We still need to convince cargo to use it for the linking stage of our binary though. In order to do this, we create a new file named ./.cargo/config , in which we enter the following:

[target.armv7-unknown-linux-gnueabihf]
linker = "arm-linux-gnueabihf-gcc"

This instructs cargo to use the ARM-specific version of gcc for linking binaries compiled for the armv7-unknown-linux-gnueabihf Rust target.

One would think that we could have also used arm-linux-gnueabihf-ld for this, which should work identically, but, for reference, if we do that we get the following error:

error: linking with `arm-linux-gnueabihf-ld` failed: exit code: 1
|
= note: "arm-linux-gnueabihf-ld" "-L" [...]
= note: arm-linux-gnueabihf-ld: cannot find -lgcc_s

If we re-run the deploy script now, we finally see the Hello World server started log line from our server, which means that the server is finally correctly running on the target board!

We can open a browser tab and connect to the web server running there, for instance http://raspberrypi:8080 , and we should see the same web page as before, this time being served by the Raspberry Pi itself! We can also try connecting to it from another device (e.g. a smartphone connected to the same network) to confirm.

When we press Ctrl-C from the terminal, the attached server is also terminated (thanks to the -t flag passed to ssh), which lets us re-run the script again later on, and the new server will work as expected.

If for whatever reason a previous instance of the server were still running in the background, and we tried to start a new instance, we would get an erro message similar to the following:

Error: Os { code: 98, kind: AddrInUse, message: "Address already in use" }

If this happens, the simplest way to fix it is to manually SSH to the target board, and run something like sudo killall hello-world , which kills any instance of processes called hello-world (hopefully nothing else with that name is already running there).
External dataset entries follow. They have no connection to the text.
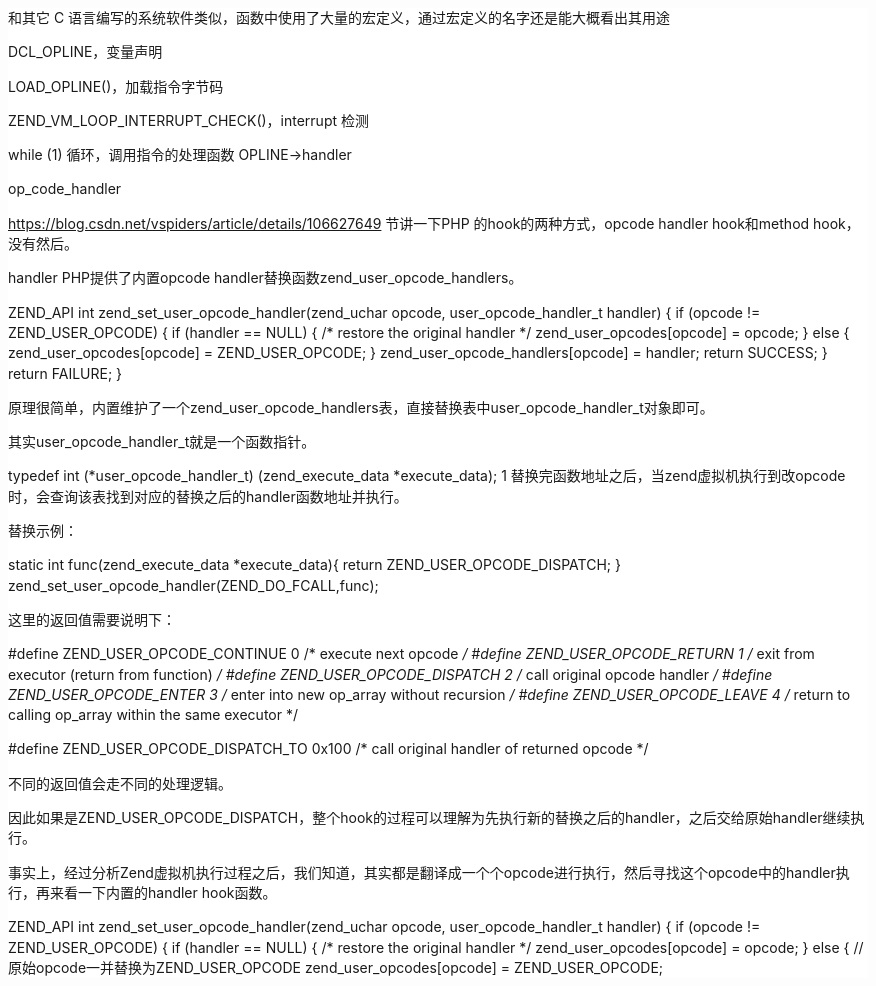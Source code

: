 和其它 C 语言编写的系统软件类似，函数中使用了大量的宏定义，通过宏定义的名字还是能大概看出其用途

DCL_OPLINE，变量声明

LOAD_OPLINE()，加载指令字节码

ZEND_VM_LOOP_INTERRUPT_CHECK()，interrupt 检测

while (1) 循环，调用指令的处理函数 OPLINE->handler

op_code_handler

https://blog.csdn.net/vspiders/article/details/106627649
节讲一下PHP 的hook的两种方式，opcode handler hook和method hook，没有然后。

handler
PHP提供了内置opcode handler替换函数zend_user_opcode_handlers。

ZEND_API int zend_set_user_opcode_handler(zend_uchar opcode, user_opcode_handler_t handler)
{
	if (opcode != ZEND_USER_OPCODE) {
		if (handler == NULL) {
			/* restore the original handler */
			zend_user_opcodes[opcode] = opcode;
		} else {
			zend_user_opcodes[opcode] = ZEND_USER_OPCODE;
		}
		zend_user_opcode_handlers[opcode] = handler;
		return SUCCESS;
	}
	return FAILURE;
}

原理很简单，内置维护了一个zend_user_opcode_handlers表，直接替换表中user_opcode_handler_t对象即可。

其实user_opcode_handler_t就是一个函数指针。

typedef int (*user_opcode_handler_t) (zend_execute_data *execute_data);
1
替换完函数地址之后，当zend虚拟机执行到改opcode时，会查询该表找到对应的替换之后的handler函数地址并执行。

替换示例：

static int func(zend_execute_data *execute_data){
	return ZEND_USER_OPCODE_DISPATCH;
}
zend_set_user_opcode_handler(ZEND_DO_FCALL,func);

这里的返回值需要说明下：

#define ZEND_USER_OPCODE_CONTINUE   0 /* execute next opcode */
#define ZEND_USER_OPCODE_RETURN     1 /* exit from executor (return from function) */
#define ZEND_USER_OPCODE_DISPATCH   2 /* call original opcode handler */
#define ZEND_USER_OPCODE_ENTER      3 /* enter into new op_array without recursion */
#define ZEND_USER_OPCODE_LEAVE      4 /* return to calling op_array within the same executor */

#define ZEND_USER_OPCODE_DISPATCH_TO 0x100 /* call original handler of returned opcode */

不同的返回值会走不同的处理逻辑。

因此如果是ZEND_USER_OPCODE_DISPATCH，整个hook的过程可以理解为先执行新的替换之后的handler，之后交给原始handler继续执行。

事实上，经过分析Zend虚拟机执行过程之后，我们知道，其实都是翻译成一个个opcode进行执行，然后寻找这个opcode中的handler执行，再来看一下内置的handler hook函数。

ZEND_API int zend_set_user_opcode_handler(zend_uchar opcode, user_opcode_handler_t handler)
{
	if (opcode != ZEND_USER_OPCODE) {
		if (handler == NULL) {
			/* restore the original handler */
			zend_user_opcodes[opcode] = opcode;
		} else {
		  // 原始opcode一并替换为ZEND_USER_OPCODE
			zend_user_opcodes[opcode] = ZEND_USER_OPCODE;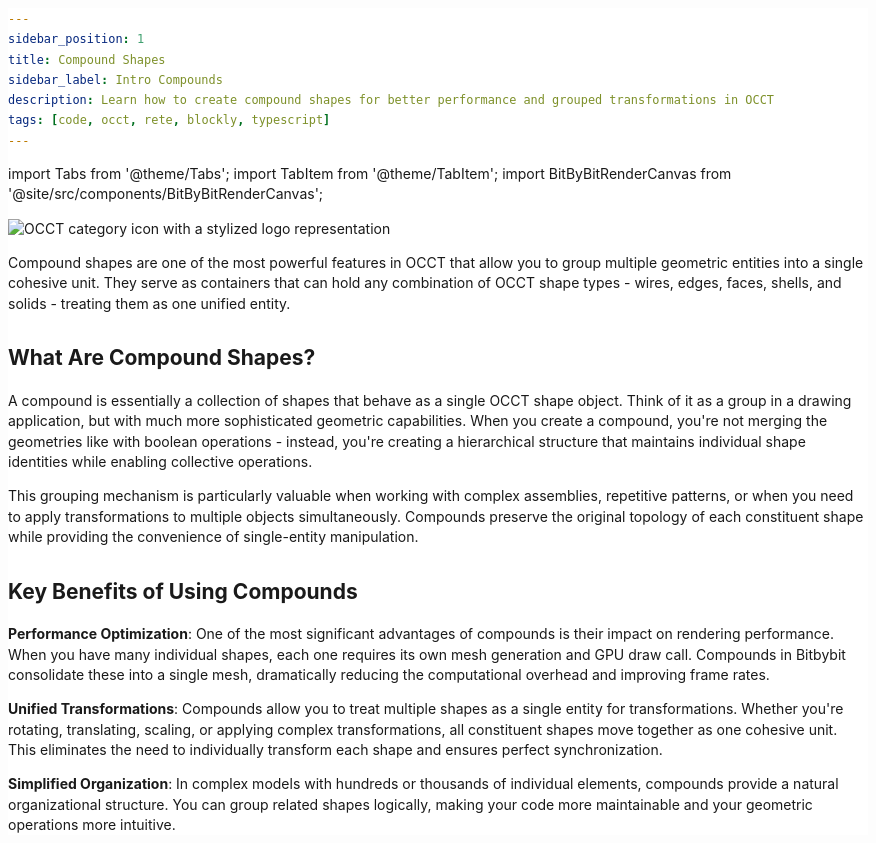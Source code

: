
 ```yaml
---
sidebar_position: 1
title: Compound Shapes
sidebar_label: Intro Compounds
description: Learn how to create compound shapes for better performance and grouped transformations in OCCT
tags: [code, occt, rete, blockly, typescript]
---
```


import Tabs from '@theme/Tabs';
import TabItem from '@theme/TabItem';
import BitByBitRenderCanvas from '@site/src/components/BitByBitRenderCanvas';

<img 
  class="category-icon-small" 
  src="https://s.bitbybit.dev/assets/icons/white/occt-icon.svg" 
  alt="OCCT category icon with a stylized logo representation" 
  title="OCCT category icon" />

Compound shapes are one of the most powerful features in OCCT that allow you to group multiple geometric entities into a single cohesive unit. They serve as containers that can hold any combination of OCCT shape types - wires, edges, faces, shells, and solids - treating them as one unified entity.

## What Are Compound Shapes?

A compound is essentially a collection of shapes that behave as a single OCCT shape object. Think of it as a group in a drawing application, but with much more sophisticated geometric capabilities. When you create a compound, you're not merging the geometries like with boolean operations - instead, you're creating a hierarchical structure that maintains individual shape identities while enabling collective operations.

This grouping mechanism is particularly valuable when working with complex assemblies, repetitive patterns, or when you need to apply transformations to multiple objects simultaneously. Compounds preserve the original topology of each constituent shape while providing the convenience of single-entity manipulation.

## Key Benefits of Using Compounds

**Performance Optimization**: One of the most significant advantages of compounds is their impact on rendering performance. When you have many individual shapes, each one requires its own mesh generation and GPU draw call. Compounds in Bitbybit consolidate these into a single mesh, dramatically reducing the computational overhead and improving frame rates.

**Unified Transformations**: Compounds allow you to treat multiple shapes as a single entity for transformations. Whether you're rotating, translating, scaling, or applying complex transformations, all constituent shapes move together as one cohesive unit. This eliminates the need to individually transform each shape and ensures perfect synchronization.

**Simplified Organization**: In complex models with hundreds or thousands of individual elements, compounds provide a natural organizational structure. You can group related shapes logically, making your code more maintainable and your geometric operations more intuitive.
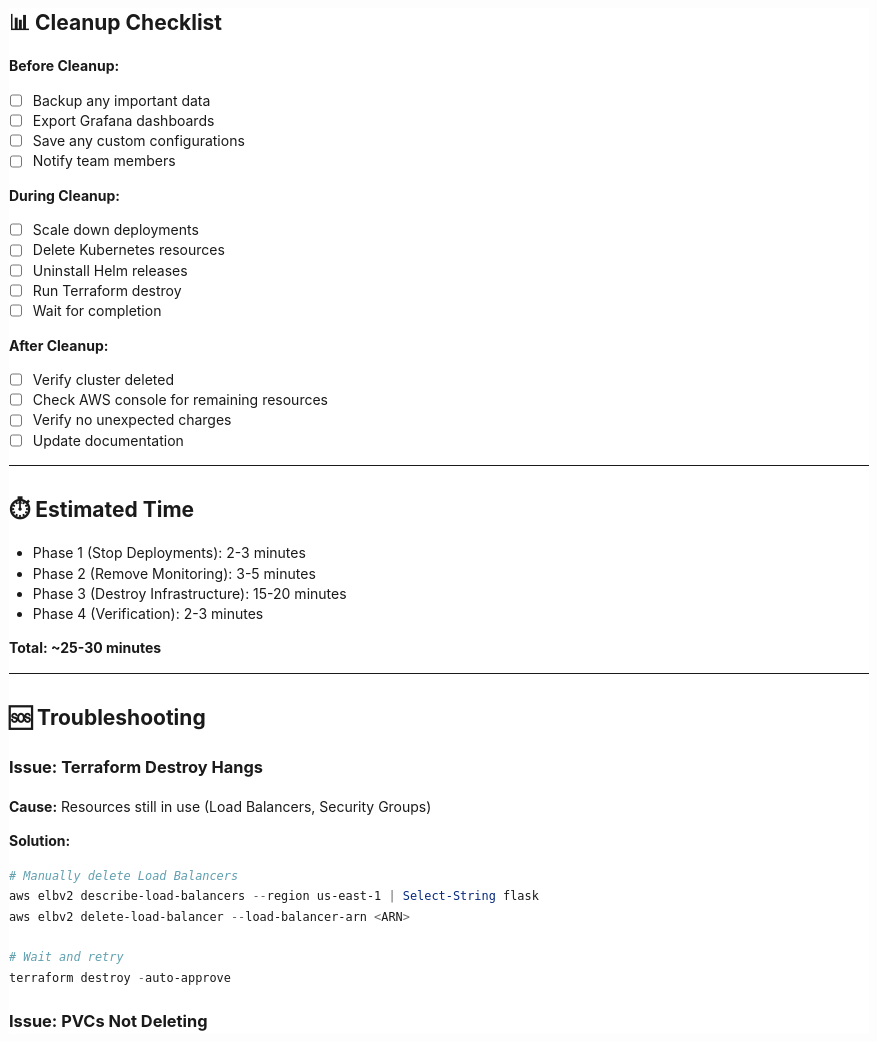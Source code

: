 
## 📊 Cleanup Checklist

**Before Cleanup:**
- [ ] Backup any important data
- [ ] Export Grafana dashboards
- [ ] Save any custom configurations
- [ ] Notify team members

**During Cleanup:**
- [ ] Scale down deployments
- [ ] Delete Kubernetes resources
- [ ] Uninstall Helm releases
- [ ] Run Terraform destroy
- [ ] Wait for completion

**After Cleanup:**
- [ ] Verify cluster deleted
- [ ] Check AWS console for remaining resources
- [ ] Verify no unexpected charges
- [ ] Update documentation

---

## ⏱️ Estimated Time

- Phase 1 (Stop Deployments): 2-3 minutes
- Phase 2 (Remove Monitoring): 3-5 minutes
- Phase 3 (Destroy Infrastructure): 15-20 minutes
- Phase 4 (Verification): 2-3 minutes

**Total: ~25-30 minutes**

---

## 🆘 Troubleshooting

### **Issue: Terraform Destroy Hangs**

**Cause:** Resources still in use (Load Balancers, Security Groups)

**Solution:**
```powershell
# Manually delete Load Balancers
aws elbv2 describe-load-balancers --region us-east-1 | Select-String flask
aws elbv2 delete-load-balancer --load-balancer-arn <ARN>

# Wait and retry
terraform destroy -auto-approve
```

### **Issue: PVCs Not Deleting**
After this cleanup is done, we can re-run ./deploy and it should work again.

Persistence

We now want to make this binary behave like a proper service, which means restarting it if it crashes, and also automatically starting it at boot time, without human intervention.

There are a few ways to run programs at startup on a Raspberry Pi. For this article we use systemd, which requires more configuration, but it is also much more solid and reliable than other alternatives.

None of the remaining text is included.